PII redaction: how we handle personal data
Personal data never reaches the analysis models. Here's how the redaction engine works.
By Howzer Team, Engineering
Why redaction comes first
In Howzer's pipeline, PII redaction is the very first processing step after ingest. Before any sentiment model, risk scorer, or language model sees a message, personally identifiable information is detected and replaced with category tokens (e.g., [NAME], [EMAIL], [PHONE]). This is by design, not an afterthought.
What gets detected
The redaction engine uses a combination of named entity recognition (NER), pattern matching, and context-aware rules. It covers the entity types most common in customer service communication:
- Names (first, last, full): pattern + NER hybrid.
- Email addresses: RFC-compliant pattern matching.
- Phone numbers: German and international formats.
- Postal addresses: street, city, ZIP detection.
- IBAN / account numbers: checksum-validated patterns.
- Date of birth: contextual detection (not all dates).
- Customer IDs: configurable patterns per deployment.

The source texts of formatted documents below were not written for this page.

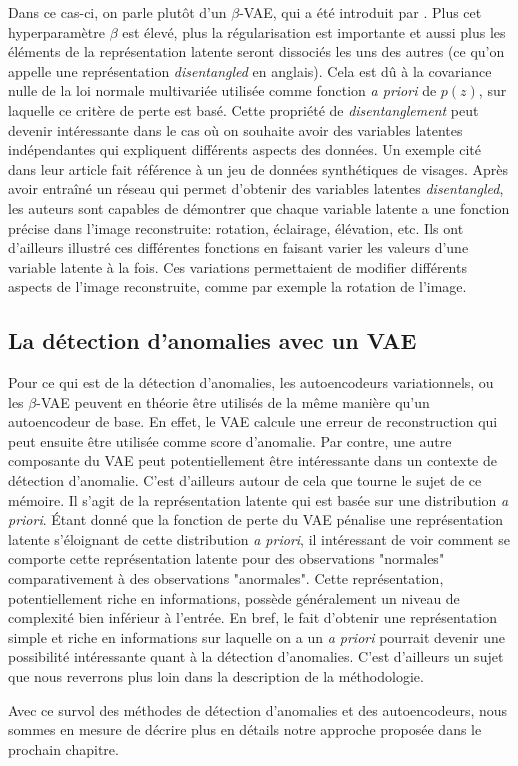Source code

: Dans ce cas-ci, on parle plutôt d'un $\beta$-VAE, qui a été introduit par \cite{Higgins2017betaVAELB}. Plus cet hyperparamètre $\beta$ est élevé, plus la régularisation est importante et aussi plus les éléments de la représentation latente seront dissociés les uns des autres (ce qu'on appelle une représentation \textit{disentangled} en anglais). Cela est dû à la covariance nulle de la loi normale multivariée utilisée comme fonction \textit{a priori} de $p(z)$, sur laquelle ce critère de perte est basé. Cette propriété de \textit{disentanglement} peut devenir intéressante dans le cas où on souhaite avoir des variables latentes indépendantes qui expliquent différents aspects des données. Un exemple cité dans leur article fait référence à un jeu de données synthétiques de visages. Après avoir entraîné un réseau qui permet d'obtenir des variables latentes \textit{disentangled}, les auteurs sont capables de démontrer que chaque variable latente a une fonction précise dans l'image reconstruite: rotation, éclairage, élévation, etc. Ils ont d'ailleurs illustré ces différentes fonctions en faisant varier les valeurs d'une variable latente à la fois. Ces variations permettaient de modifier différents aspects de l'image reconstruite, comme par exemple la rotation de l'image.

\subsection{La détection d'anomalies avec un VAE}

Pour ce qui est de la détection d'anomalies, les autoencodeurs variationnels, ou les $\beta$-VAE peuvent en théorie être utilisés de la même manière qu'un autoencodeur de base. En effet, le VAE calcule une erreur de reconstruction qui peut ensuite être utilisée comme score d'anomalie. Par contre, une autre composante du VAE peut potentiellement être intéressante dans un contexte de détection d'anomalie. C'est d'ailleurs autour de cela que tourne le sujet de ce mémoire. Il s'agit de la représentation latente qui est basée sur une distribution \textit{a priori}. Étant donné que la fonction de perte du VAE pénalise une représentation latente s'éloignant de cette distribution \textit{a priori}, il intéressant de voir comment se comporte cette représentation latente pour des observations "normales" comparativement à des observations "anormales". Cette représentation, potentiellement riche en informations, possède généralement un niveau de complexité bien inférieur à l'entrée. En bref, le fait d'obtenir une représentation simple et riche en informations sur laquelle on a un \textit{a priori} pourrait devenir une possibilité intéressante quant à la détection d'anomalies. C'est d'ailleurs un sujet que nous reverrons plus loin dans la description de la méthodologie.

Avec ce survol des méthodes de détection d'anomalies et des autoencodeurs, nous sommes en mesure de décrire plus en détails notre approche proposée dans le prochain chapitre.
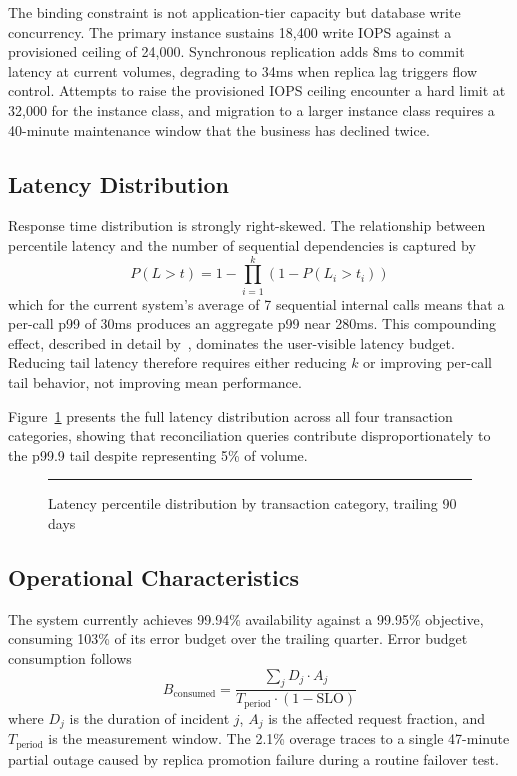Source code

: The binding constraint is not application-tier capacity but database write concurrency. The primary instance sustains 18,400 write IOPS against a provisioned ceiling of 24,000. Synchronous replication adds 8ms to commit latency at current volumes, degrading to 34ms when replica lag triggers flow control. Attempts to raise the provisioned IOPS ceiling encounter a hard limit at 32,000 for the instance class, and migration to a larger instance class requires a 40-minute maintenance window that the business has declined twice.

\subsection{Latency Distribution}

Response time distribution is strongly right-skewed. The relationship between percentile latency and the number of sequential dependencies is captured by
\begin{equation}
\label{eq:percentile-latency}
P(L > t) = 1 - \prod_{i=1}^{k} \left(1 - P(L_i > t_i)\right)
\end{equation}
which for the current system's average of 7 sequential internal calls means that a per-call p99 of 30ms produces an aggregate p99 near 280ms. This compounding effect, described in detail by~\cite{dean-tail-at-scale-2013}, dominates the user-visible latency budget. Reducing tail latency therefore requires either reducing $k$ or improving per-call tail behavior, not improving mean performance.

Figure~\ref{fig:latency-percentiles-comparison} presents the full latency distribution across all four transaction categories, showing that reconciliation queries contribute disproportionately to the p99.9 tail despite representing 5\% of volume.

\begin{figure}[htbp]
\centering
\rule{0.8\textwidth}{0.35\textwidth}
\caption{Latency percentile distribution by transaction category, trailing 90 days}
\label{fig:latency-percentiles-comparison}
\end{figure}

\subsection{Operational Characteristics}

The system currently achieves 99.94\% availability against a 99.95\% objective, consuming 103\% of its error budget over the trailing quarter. Error budget consumption follows
\begin{equation}
\label{eq:error-budget}
B_{\text{consumed}} = \frac{\sum_{j} D_j \cdot A_j}{T_{\text{period}} \cdot (1 - \text{SLO})}
\end{equation}
where $D_j$ is the duration of incident $j$, $A_j$ is the affected request fraction, and $T_{\text{period}}$ is the measurement window. The 2.1\% overage traces to a single 47-minute partial outage caused by replica promotion failure during a routine failover test.

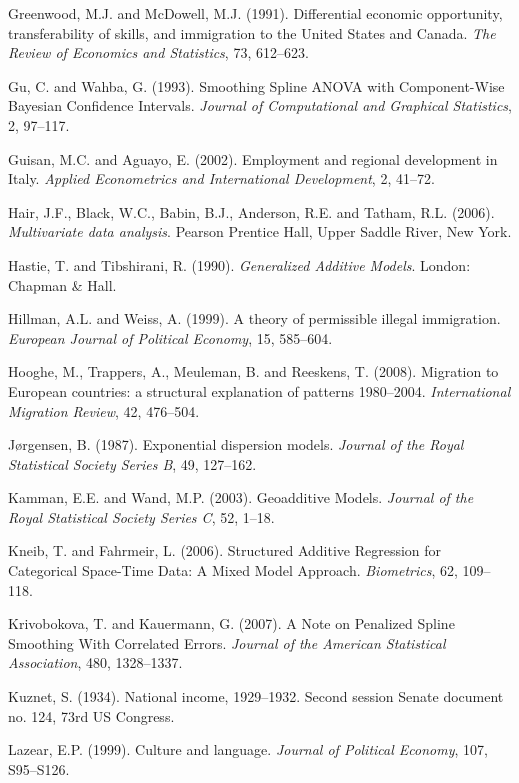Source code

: \documentclass[12pt]{article}
\theoremstyle{definition}
\theoremstyle{plain}
\begin{document}
\begin{thebibliography}{99}
\bibitem{} Greenwood, M.J. and McDowell, M.J. (1991). Differential economic opportunity, transferability of skills, and immigration to the United States and Canada. \textit{The Review of Economics and Statistics}, 73, 612--623.

\bibitem{} Gu, C. and Wahba, G. (1993). Smoothing Spline ANOVA with Component-Wise Bayesian Confidence Intervals. \textit{Journal of Computational and Graphical Statistics}, 2, 97--117.

\bibitem{} Guisan, M.C. and Aguayo, E. (2002). Employment and regional development in Italy. \textit{Applied Econometrics and International Development}, 2, 41--72.

\bibitem{} Hair, J.F., Black, W.C., Babin, B.J., Anderson, R.E. and Tatham, R.L. (2006). \textit{Multivariate data analysis}. Pearson Prentice Hall, Upper Saddle River, New York.

\bibitem{} Hastie, T. and Tibshirani, R. (1990). \textit{Generalized Additive Models}. London: Chapman \& Hall.

\bibitem{} Hillman, A.L. and Weiss, A. (1999). A theory of permissible illegal immigration. \textit{European Journal of Political Economy}, 15, 585--604.

\bibitem{} Hooghe, M., Trappers, A., Meuleman, B. and Reeskens, T. (2008). Migration to European countries: a structural explanation of patterns 1980--2004. \textit{International Migration Review}, 42, 476--504.

\bibitem{} J\o rgensen, B. (1987). Exponential dispersion models. \textit{Journal of the Royal Statistical Society Series B}, 49, 127--162.

\bibitem{} Kamman, E.E. and Wand, M.P. (2003). Geoadditive Models. \textit{Journal of the Royal Statistical Society Series C}, 52, 1--18.

\bibitem{} Kneib, T. and Fahrmeir, L. (2006). Structured Additive Regression for Categorical Space-Time Data: A Mixed Model Approach. \textit{Biometrics}, 62, 109--118.

\bibitem{} Krivobokova, T. and Kauermann, G. (2007). A Note on Penalized Spline Smoothing With Correlated Errors. \textit{Journal of the American Statistical Association}, 480, 1328--1337.

\bibitem{} Kuznet, S. (1934). National income, 1929--1932. Second session Senate document no. 124, 73rd US Congress.

\bibitem{} Lazear, E.P. (1999). Culture and language. \textit{Journal of Political Economy}, 107, S95--S126.


\end{thebibliography}
\end{document}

- Free-text identifiers: names embedded in sentences.
How it works in practice
Consider a message like: "My name is Maria Schmidt, you can reach me at maria.schmidt@example.com or 0172-1234567." After redaction, the downstream models see: "My name is [NAME], you can reach me at [EMAIL] or [PHONE]." The analysis quality is preserved. Sentiment, emotion, and root cause detection work on the structure and vocabulary of the message, not on the personal data.
Deployment context
Because Howzer runs self-hosted in your tenant, redacted data never leaves your network. The redaction engine itself runs locally, with no cloud API calls and no external NER services. This is a hard requirement for our customers in regulated industries.